Up to now, we've defined the phase, amplitude and frequency parameters at the center of the fit window. We now alter the chirp fit to interpret phase, amplitude and frequency parameters at the left boundary of the chirp rather than the center, then fit the current frame's chirp with these three parameters fixed to the values taken from the preceding chirp at the frame boundary.
As the left edge of the chirp is fixed, the things that can change across the frame are the amplitude and instantaneous frequency. Thus, we've rendered three of our five parameters for the new frame's chirps implicit, leaving only the need to fit the amplitude and frequency modulation across the current frame.

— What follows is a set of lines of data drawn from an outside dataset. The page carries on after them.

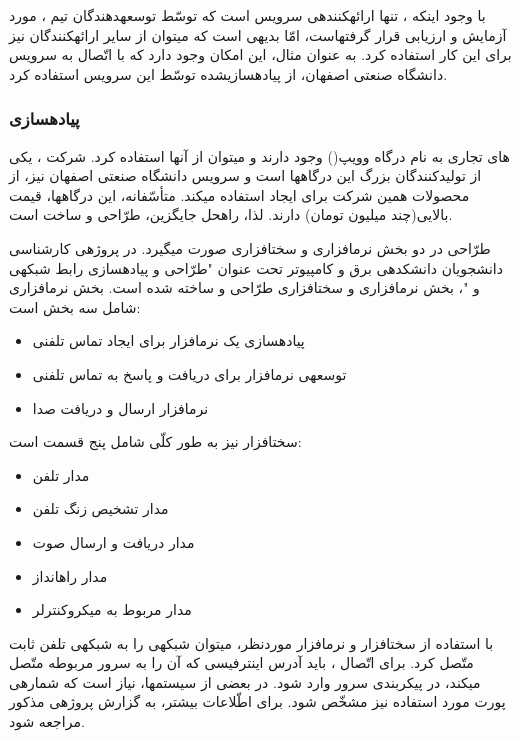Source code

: با وجود اینکه ، تنها ارائه\nf کننده\nf ی سرویس  است که توسّط توسعه\nf دهندگان تیم ، مورد آزمایش و ارزیابی قرار گرفته\nf است، امّا بدیهی است که می\nf توان از سایر ارائه\nf کنندگان نیز برای این کار استفاده کرد. به عنوان مثال، این امکان وجود دارد که با اتّصال  به سرویس  دانشگاه صنعتی اصفهان، از  پیاده\nf سازی\nf شده توسّط این سرویس استفاده کرد.

\subsubsection{پیادهسازی } 
های تجاری به نام درگاه وویپ() وجود دارند و می\nf توان از آن\nf ها استفاده کرد. شرکت ، یکی از تولیدکنندگان بزرگ این درگاه\nf ها است و سرویس   دانشگاه صنعتی اصفهان نیز، از محصولات همین شرکت برای ایجاد  استفاده می\nf کند. متأسّفانه، این درگاه\nf ها، قیمت بالایی(چند میلیون تومان) دارند. لذا، راه\nf حل جایگزین، طرّاحی و ساخت  است.  

طرّاحی  در دو بخش نرم\nf افزاری و سخت\nf افزاری صورت می\nf گیرد. در پروژه\nf ی کارشناسی دانشجویان دانشکده\nf ی برق و کامپیوتر تحت عنوان "طرّاحی و پیاده\nf سازی رابط شبکه\nf ی  و "، بخش نرم\nf افزاری و سخت\nf افزاری  طرّاحی و ساخته شده است. بخش نرم\nf افزاری شامل سه بخش است:
\begin{itemize}
\item پیاده\nf سازی یک نرم\nf افزار برای ایجاد تماس تلفنی
\item توسعه\nf ی نرم\nf افزار برای دریافت و پاسخ به تماس تلفنی
\item نرم\nf افزار ارسال و دریافت صدا
\end{itemize}
 سخت\nf افزار  نیز به طور کلّی شامل پنج قسمت است:
 \begin{itemize}
 \item مدار   تلفن
 \item مدار تشخیص زنگ تلفن
 \item مدار دریافت و ارسال صوت
 \item مدار راه\nf انداز 
 \item مدار مربوط به میکروکنترلر
 \end{itemize}
 با استفاده از سخت\nf افزار و نرم\nf افزار موردنظر، می\nf توان شبکه\nf ی  را به شبکه\nf ی تلفن ثابت متّصل کرد. برای اتّصال ، باید آدرس  اینترفیسی که آن را به سرور مربوطه متّصل می\nf کند، در پیکربندی سرور وارد شود. در بعضی از سیستم\nf ها، نیاز است که شماره\nf ی پورت مورد استفاده نیز مشخّص شود. برای اطّلاعات بیشتر، به گزارش پروژه\nf ی مذکور مراجعه شود.

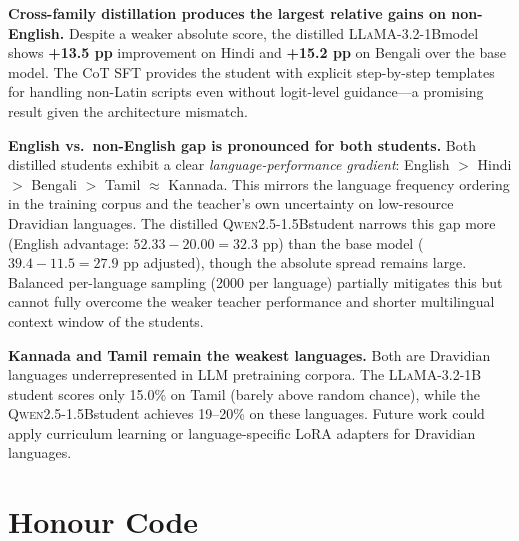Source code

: \documentclass[11pt,a4paper]{article}
\newcommand{\qwen}{\textsc{Qwen2.5-1.5B}}
\newcommand{\llama}{\textsc{LLaMA-3.2-1B}}
\begin{document}
\textbf{Cross-family distillation produces the largest relative gains on non-English.}
Despite a weaker absolute score, the distilled \llama model shows \textbf{+13.5 pp}
improvement on Hindi and \textbf{+15.2 pp} on Bengali over the base model.  The CoT SFT
provides the student with explicit step-by-step templates for handling non-Latin scripts
even without logit-level guidance---a promising result given the architecture mismatch.

\textbf{English vs.\ non-English gap is pronounced for both students.}
Both distilled students exhibit a clear \emph{language-performance gradient}: English
$>$ Hindi $>$ Bengali $>$ Tamil $\approx$ Kannada.  This mirrors the language frequency
ordering in the training corpus and the teacher's own uncertainty on low-resource
Dravidian languages.  The distilled \qwen student narrows this gap more (English advantage:
$52.33 - 20.00 = 32.3$ pp) than the base model ($39.4 - 11.5 = 27.9$ pp adjusted), though
the absolute spread remains large.  Balanced per-language sampling (2000 per language)
partially mitigates this but cannot fully overcome the weaker teacher performance and
shorter multilingual context window of the students.

\textbf{Kannada and Tamil remain the weakest languages.}
Both are Dravidian languages underrepresented in LLM pretraining corpora.  The \llama
student scores only 15.0\% on Tamil (barely above random chance), while the \qwen student
achieves 19--20\% on these languages.  Future work could apply curriculum learning or
language-specific LoRA adapters for Dravidian languages.

\section*{Honour Code}

\begin{center}
\end{center}
\end{document}

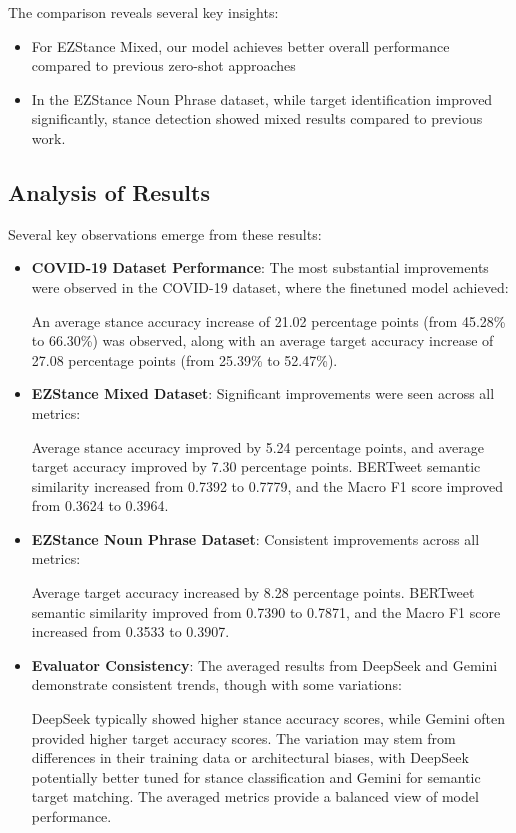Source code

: \documentclass[twocolumn,11pt,letterpaper]{article}
\begin{document}
The comparison reveals several key insights:
\begin{itemize}
    \item For EZStance Mixed, our model achieves better overall performance compared to previous zero-shot approaches
    \item In the EZStance Noun Phrase dataset, while target identification improved significantly, stance detection showed mixed results compared to previous work.
\end{itemize}

\subsection{Analysis of Results}
Several key observations emerge from these results:

\begin{itemize}
    \item \textbf{COVID-19 Dataset Performance}: The most substantial improvements were observed in the COVID-19 dataset, where the finetuned model achieved: 
    
    An average stance accuracy increase of 21.02 percentage points (from 45.28\% to 66.30\%) was observed, along with an average target accuracy increase of 27.08 percentage points (from 25.39\% to 52.47\%).
    
    \item \textbf{EZStance Mixed Dataset}: Significant improvements were seen across all metrics: 
    
    Average stance accuracy improved by 5.24 percentage points, and average target accuracy improved by 7.30 percentage points. BERTweet semantic similarity increased from 0.7392 to 0.7779, and the Macro F1 score improved from 0.3624 to 0.3964.
    
    \item \textbf{EZStance Noun Phrase Dataset}: Consistent improvements across all metrics: 
    
    Average target accuracy increased by 8.28 percentage points. BERTweet semantic similarity improved from 0.7390 to 0.7871, and the Macro F1 score increased from 0.3533 to 0.3907.
    
    \item \textbf{Evaluator Consistency}: The averaged results from DeepSeek and Gemini demonstrate consistent trends, though with some variations: 
    
    DeepSeek typically showed higher stance accuracy scores, while Gemini often provided higher target accuracy scores. The variation may stem from differences in their training data or architectural biases, with DeepSeek potentially better tuned for stance classification and Gemini for semantic target matching. The averaged metrics provide a balanced view of model performance.
\end{itemize}
\end{document}
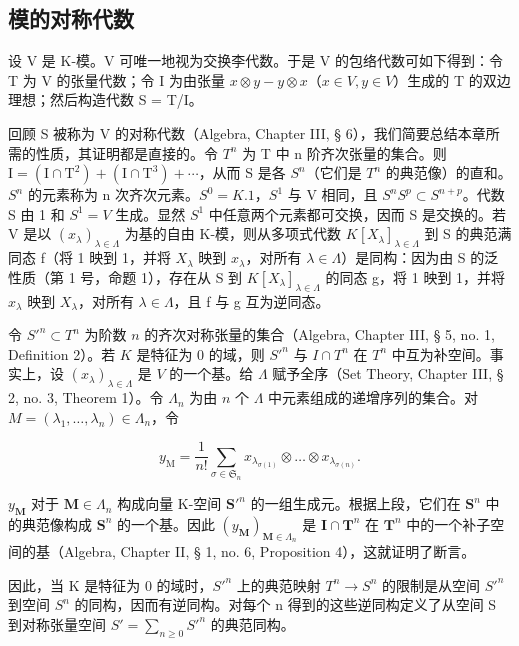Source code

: \subsection{模的对称代数}

设 V 是 K-模。V 可唯一地视为交换李代数。于是 V 的包络代数可如下得到：令 T 为 V 的张量代数；令 I 为由张量 \(x \otimes y - y \otimes x\)（\(x \in V, y \in V\)）生成的 T 的双边理想；然后构造代数 S = T/I。

回顾 S 被称为 V 的对称代数（Algebra, Chapter III, § 6），我们简要总结本章所需的性质，其证明都是直接的。令 \(T^{n}\) 为 T 中 n 阶齐次张量的集合。则 \(\mathrm{I} = (\mathrm{I} \cap \mathrm{T}^{2}) + (\mathrm{I} \cap \mathrm{T}^{3}) + \cdots\)，从而 S 是各 \(S^{n}\)（它们是 \(T^{n}\) 的典范像）的直和。\(S^{n}\) 的元素称为 n 次齐次元素。\(S^{0} = K.1\)，\(S^{1}\) 与 V 相同，且 \(S^{n}S^{p} \subset S^{n+p}\)。代数 S 由 1 和 \(S^{1} = V\) 生成。显然 \(S^{1}\) 中任意两个元素都可交换，因而 S 是交换的。若 V 是以 \((x_{\lambda})_{\lambda \in \Lambda}\) 为基的自由 K-模，则从多项式代数 \(K[X_{\lambda}]_{\lambda \in \Lambda}\) 到 S 的典范满同态 f（将 1 映到 1，并将 \(X_{\lambda}\) 映到 \(x_{\lambda}\)，对所有 \(\lambda \in \Lambda\)）是同构：因为由 S 的泛性质（第 1 号，命题 1），存在从 S 到 \(K[X_{\lambda}]_{\lambda \in \Lambda}\) 的同态 g，将 1 映到 1，并将 \(x_{\lambda}\) 映到 \(X_{\lambda}\)，对所有 \(\lambda \in \Lambda\)，且 f 与 g 互为逆同态。

令 \(S'^{n} \subset T^n\) 为阶数 \(n\) 的齐次对称张量的集合（Algebra, Chapter III, § 5, no. 1, Definition 2）。若 \(K\) 是特征为 0 的域，则 \(S'^{n}\) 与 \(I \cap T^n\) 在 \(T^n\) 中互为补空间。事实上，设 \((x_{\lambda})_{\lambda \in \Lambda}\) 是 \(V\) 的一个基。给 \(\Lambda\) 赋予全序（Set Theory, Chapter III, § 2, no. 3, Theorem 1）。令 \(\Lambda_n\) 为由 \(n\) 个 \(\Lambda\) 中元素组成的递增序列的集合。对 \(M = (\lambda_1, \ldots, \lambda_n) \in \Lambda_n\)，令

\[
y _ {\mathrm{M}} = \frac {1}{n !} \sum_ {\sigma \in \mathfrak {S} _ {n}} x _ {\lambda_ {\sigma (1)}} \otimes \dots \otimes x _ {\lambda_ {\sigma (n)}}.
\]

\(y_{\mathbf{M}}\) 对于 \(\mathbf{M} \in \Lambda_n\) 构成向量 K-空间 \(\mathbf{S}'^n\) 的一组生成元。根据上段，它们在 \(\mathbf{S}^n\) 中的典范像构成 \(\mathbf{S}^n\) 的一个基。因此 \((y_{\mathbf{M}})_{\mathbf{M} \in \Lambda_n}\) 是 \(\mathbf{I} \cap \mathbf{T}^n\) 在 \(\mathbf{T}^n\) 中的一个补子空间的基（Algebra, Chapter II, § 1, no. 6, Proposition 4），这就证明了断言。

因此，当 K 是特征为 0 的域时，\(S'^{n}\) 上的典范映射 \(T^{n} \rightarrow S^{n}\) 的限制是从空间 \(S'^{n}\) 到空间 \(S^{n}\) 的同构，因而有逆同构。对每个 n 得到的这些逆同构定义了从空间 S 到对称张量空间 \(S' = \sum_{n \geqslant 0} S'^{n}\) 的典范同构。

This two-parameter chirp arrangement still synthesizes chirps the same way as the five parameter chirps, using overlapped Gabor atoms. It merely borrows some chirp parameters from the preceding frame.
Rather than constructing and overlap-adding Gabor atoms, we can synthesize chirps directly from free-running oscillators, realizing a potential factor of two savings in synthesis cost. Analysis could be performed exactly as it is in the two-chirp arrangement with overlapping frames above, but the native synthesized frames would be half the size and non-overlapping.
Continuous chirp synthesis is not exactly equivalent to the overlap-add schemes above as we're no longer adding together overlapped chirp atoms with potentially disagreeing parameters.
In the case of independently constructed Gabor atoms, the process of sewing together frames is as straightforward as it is in the MDCT (which is itself just a special case of Gabor atoms). Just like in the MDCT we need only use a power complementary window, overlap and add.
Once we're constructing chirps from frame to frame as if they're the output of free-running oscillators, things become more complicated. We no longer have a smooth overlap/add window, and so we no longer have implicitly smooth transitions between sets of chirp parameters. Is piecewise linear chirp construction (discontinuous in the first derivative) sufficiently smooth for high fidelity reproduction? Or will additional transitional smoothing be necessary to move discontinuities into higher derivatives or eliminate them altogether?
Conceptually, there's no difficulty in constructing arbitrarily smooth transitioning between parameter updates. That said, smoothing increases computational complexity. In addition, smoothing not reflected in the original chirp fitting algorithm results in synthesized chirps that are not equivalent to the fitted parameters.